Oh you must be so excited to have a little male model for your beautiful outfits.









enjoy
Amber


----------



## Scoobydoo (May 26, 2005)

Congratulations that's wonderful news and good luck with your new family member, can't wait to see pictures


----------



## Karen542 (May 4, 2005)

Ahh, thats great news, congrats. As you know I also love yorkies and want one badly!


----------



## wagirl98665 (Jan 5, 2006)

That's Wonderful! [attachment=13379:attachment]


----------



## KimKarr (Feb 4, 2006)

Congratulations, Jodi -- I'm very happy for you and the new Sr. member of the family.


----------



## lorraine (Jun 24, 2006)

Good for you,







have fun


----------



## paris (Apr 8, 2005)

Congratulations Jodi! Pics when you can.


----------



## chloeandj (Apr 1, 2005)

> awww I'm so happy for you. Why is it that his previous owners weren't able to keep him? Whats his name?
> 
> Oh you must be so excited to have a little male model for your beautiful outfits.
> 
> ...


His name is Gizmo! Both his previous owners took very good care of him and loved him but had things go on in their life where it was best to place him in another home.


----------



## Bijousmom (May 29, 2005)

Jodi, congratulations on your newest family member. I'm sure that Gizmo and the girls will be very happy together.


----------



## zsazsasmom (Nov 1, 2004)

How exciting for you


----------



## Gemma (Jan 19, 2006)

congratulations , can't wait to see pictures, now you are going to be more motivated to make more boy clothes


----------



## TheButtercup (Mar 3, 2005)

ooooh congrats on becoming Gizmo's new mommy







how exciting!~

hopefully the girls will just adore him!!!
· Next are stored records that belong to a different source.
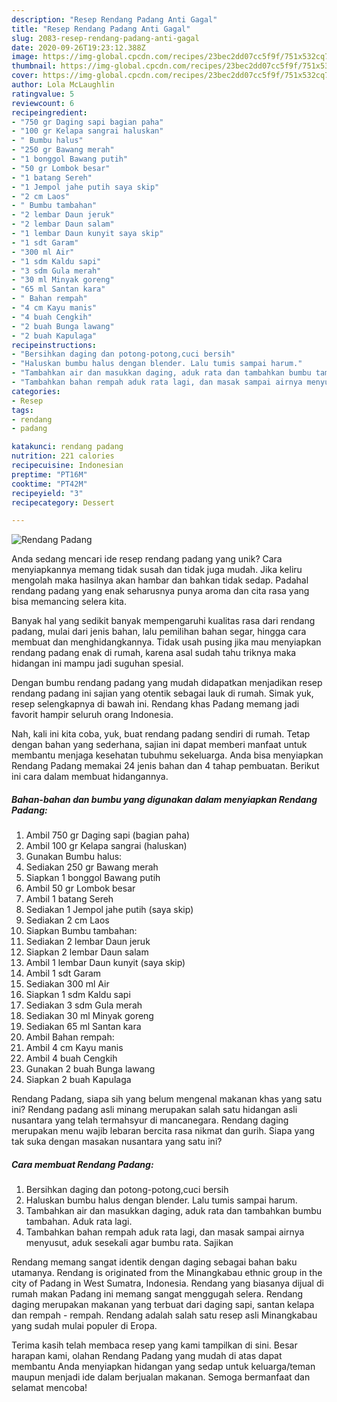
 ```yaml
---
description: "Resep Rendang Padang Anti Gagal"
title: "Resep Rendang Padang Anti Gagal"
slug: 2083-resep-rendang-padang-anti-gagal
date: 2020-09-26T19:23:12.388Z
image: https://img-global.cpcdn.com/recipes/23bec2dd07cc5f9f/751x532cq70/rendang-padang-foto-resep-utama.jpg
thumbnail: https://img-global.cpcdn.com/recipes/23bec2dd07cc5f9f/751x532cq70/rendang-padang-foto-resep-utama.jpg
cover: https://img-global.cpcdn.com/recipes/23bec2dd07cc5f9f/751x532cq70/rendang-padang-foto-resep-utama.jpg
author: Lola McLaughlin
ratingvalue: 5
reviewcount: 6
recipeingredient:
- "750 gr Daging sapi bagian paha"
- "100 gr Kelapa sangrai haluskan"
- " Bumbu halus"
- "250 gr Bawang merah"
- "1 bonggol Bawang putih"
- "50 gr Lombok besar"
- "1 batang Sereh"
- "1 Jempol jahe putih saya skip"
- "2 cm Laos"
- " Bumbu tambahan"
- "2 lembar Daun jeruk"
- "2 lembar Daun salam"
- "1 lembar Daun kunyit saya skip"
- "1 sdt Garam"
- "300 ml Air"
- "1 sdm Kaldu sapi"
- "3 sdm Gula merah"
- "30 ml Minyak goreng"
- "65 ml Santan kara"
- " Bahan rempah"
- "4 cm Kayu manis"
- "4 buah Cengkih"
- "2 buah Bunga lawang"
- "2 buah Kapulaga"
recipeinstructions:
- "Bersihkan daging dan potong-potong,cuci bersih"
- "Haluskan bumbu halus dengan blender. Lalu tumis sampai harum."
- "Tambahkan air dan masukkan daging, aduk rata dan tambahkan bumbu tambahan. Aduk rata lagi."
- "Tambahkan bahan rempah aduk rata lagi, dan masak sampai airnya menyusut, aduk sesekali agar bumbu rata. Sajikan"
categories:
- Resep
tags:
- rendang
- padang

katakunci: rendang padang 
nutrition: 221 calories
recipecuisine: Indonesian
preptime: "PT16M"
cooktime: "PT42M"
recipeyield: "3"
recipecategory: Dessert

---
```



![Rendang Padang](https://img-global.cpcdn.com/recipes/23bec2dd07cc5f9f/751x532cq70/rendang-padang-foto-resep-utama.jpg)

Anda sedang mencari ide resep rendang padang yang unik? Cara menyiapkannya memang tidak susah dan tidak juga mudah. Jika keliru mengolah maka hasilnya akan hambar dan bahkan tidak sedap. Padahal rendang padang yang enak seharusnya punya aroma dan cita rasa yang bisa memancing selera kita.

Banyak hal yang sedikit banyak mempengaruhi kualitas rasa dari rendang padang, mulai dari jenis bahan, lalu pemilihan bahan segar, hingga cara membuat dan menghidangkannya. Tidak usah pusing jika mau menyiapkan rendang padang enak di rumah, karena asal sudah tahu triknya maka hidangan ini mampu jadi suguhan spesial.

Dengan bumbu rendang padang yang mudah didapatkan menjadikan resep rendang padang ini sajian yang otentik sebagai lauk di rumah. Simak yuk, resep selengkapnya di bawah ini. Rendang khas Padang memang jadi favorit hampir seluruh orang Indonesia.


Nah, kali ini kita coba, yuk, buat rendang padang sendiri di rumah. Tetap dengan bahan yang sederhana, sajian ini dapat memberi manfaat untuk membantu menjaga kesehatan tubuhmu sekeluarga. Anda bisa menyiapkan Rendang Padang memakai 24 jenis bahan dan 4 tahap pembuatan. Berikut ini cara dalam membuat hidangannya.

<!--inarticleads1-->

##### Bahan-bahan dan bumbu yang digunakan dalam menyiapkan Rendang Padang:

1. Ambil 750 gr Daging sapi (bagian paha)
1. Ambil 100 gr Kelapa sangrai (haluskan)
1. Gunakan  Bumbu halus:
1. Sediakan 250 gr Bawang merah
1. Siapkan 1 bonggol Bawang putih
1. Ambil 50 gr Lombok besar
1. Ambil 1 batang Sereh
1. Sediakan 1 Jempol jahe putih (saya skip)
1. Sediakan 2 cm Laos
1. Siapkan  Bumbu tambahan:
1. Sediakan 2 lembar Daun jeruk
1. Siapkan 2 lembar Daun salam
1. Ambil 1 lembar Daun kunyit (saya skip)
1. Ambil 1 sdt Garam
1. Sediakan 300 ml Air
1. Siapkan 1 sdm Kaldu sapi
1. Sediakan 3 sdm Gula merah
1. Sediakan 30 ml Minyak goreng
1. Sediakan 65 ml Santan kara
1. Ambil  Bahan rempah:
1. Ambil 4 cm Kayu manis
1. Ambil 4 buah Cengkih
1. Gunakan 2 buah Bunga lawang
1. Siapkan 2 buah Kapulaga


Rendang Padang, siapa sih yang belum mengenal makanan khas yang satu ini? Rendang padang asli minang merupakan salah satu hidangan asli nusantara yang telah termahsyur di mancanegara. Rendang daging merupakan menu wajib lebaran bercita rasa nikmat dan gurih. Siapa yang tak suka dengan masakan nusantara yang satu ini? 

<!--inarticleads2-->

##### Cara membuat Rendang Padang:

1. Bersihkan daging dan potong-potong,cuci bersih
1. Haluskan bumbu halus dengan blender. Lalu tumis sampai harum.
1. Tambahkan air dan masukkan daging, aduk rata dan tambahkan bumbu tambahan. Aduk rata lagi.
1. Tambahkan bahan rempah aduk rata lagi, dan masak sampai airnya menyusut, aduk sesekali agar bumbu rata. Sajikan


Rendang memang sangat identik dengan daging sebagai bahan baku utamanya. Rendang is originated from the Minangkabau ethnic group in the city of Padang in West Sumatra, Indonesia. Rendang yang biasanya dijual di rumah makan Padang ini memang sangat menggugah selera. Rendang daging merupakan makanan yang terbuat dari daging sapi, santan kelapa dan rempah - rempah. Rendang adalah salah satu resep asli Minangkabau yang sudah mulai populer di Eropa. 

Terima kasih telah membaca resep yang kami tampilkan di sini. Besar harapan kami, olahan Rendang Padang yang mudah di atas dapat membantu Anda menyiapkan hidangan yang sedap untuk keluarga/teman maupun menjadi ide dalam berjualan makanan. Semoga bermanfaat dan selamat mencoba!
ann marie and the "everyone is getting a new little/big brother but ME!??!?! what's that all about????" buttercup


----------



## bklynlatina (Nov 16, 2005)

OH MY GOODNESS JODI How exciting!!!!!!!









Can't wait to see pics of the Gang.


----------



## sheila2182 (Nov 28, 2004)

CONGRATS,cant wait to see pics !!


----------



## angelsugar (Apr 22, 2006)

*OOOooooo You are so lucky!!!

I just love those little Yorkies!!!


You MUST take photos!!!!*


----------



## journey (Feb 8, 2006)

Congratulations!!


----------



## sassy's mommy (Aug 29, 2005)

[attachment=13404:attachment]


----------



## Maltese Adora-Belle (Jan 23, 2005)

Congratulations! Lucky you and lucky pup too. Can't wait for pictures.


----------



## hillary&lola (Apr 4, 2006)

congratS!!!!! how exciting!! be sure to post pics of the new little guy


----------



## Matilda's mommy (Jun 1, 2005)

I love Yorkies, my daughter has one I thought he was small 4lbs, you gotta post pictures. I'm so happy for you


----------



## MissMelanie (Feb 13, 2006)

Congratulations!!!









I have a friend, Merry, that has a Gizmo, Yorkie. He's a doll.

I wish you great luck.

enJOY!
Melanie


----------



## Bonnie's Mommie (Mar 2, 2006)

YAY Jodi!!!!














Can't wait to see pictures!! Congratulations to you and Gizmo!


----------



## mmo (Sep 4, 2004)

YAY!!! Congratulations, i can`t wait to see him modeling the boys`stuff!!!!


----------



## chloeandj (Apr 1, 2005)

I added some pics to my original post.


----------



## msmagnolia (Sep 8, 2004)

Jodi, the photos are so great! Very exciting!


----------



## cindy6755 (Mar 20, 2005)

Congratulations, what a sweet boy


----------



## Bonnie's Mommie (Mar 2, 2006)

What a little sweetheart!! Thanks for the pictures.


----------



## Jacki (Jul 13, 2006)

Congrats, Jodi!! What a cute little guy he is!


----------



## Deanna (Jan 14, 2005)

OMG Jodi, he is SOOOOOOOOOOOO cute!!!! He looks so sweet and snuggly! I hope his transition to your home is smooth and easy for everyone! Keep us posted!


----------



## Ladysmom (Oct 19, 2004)

What a cutie Gizmo is! There are so many wonderful dogs who end up in rescue through no fault of their own.

Congratulations!


----------



## 3Maltmom (May 23, 2005)

Jodi ~

I cried when you said it's his third home, and definetely his "forever" home. Made me think of my Big Butt Henry. I was his 5th home. He was not an NMR foster. But the foster mom, from a different rescue, didn't want this "boom-a-rang" dog back. So she contacted NMR. Once he was flown off the island, he can't return, without being in quarantine for several months. This was a guarantee, he would not come back to her.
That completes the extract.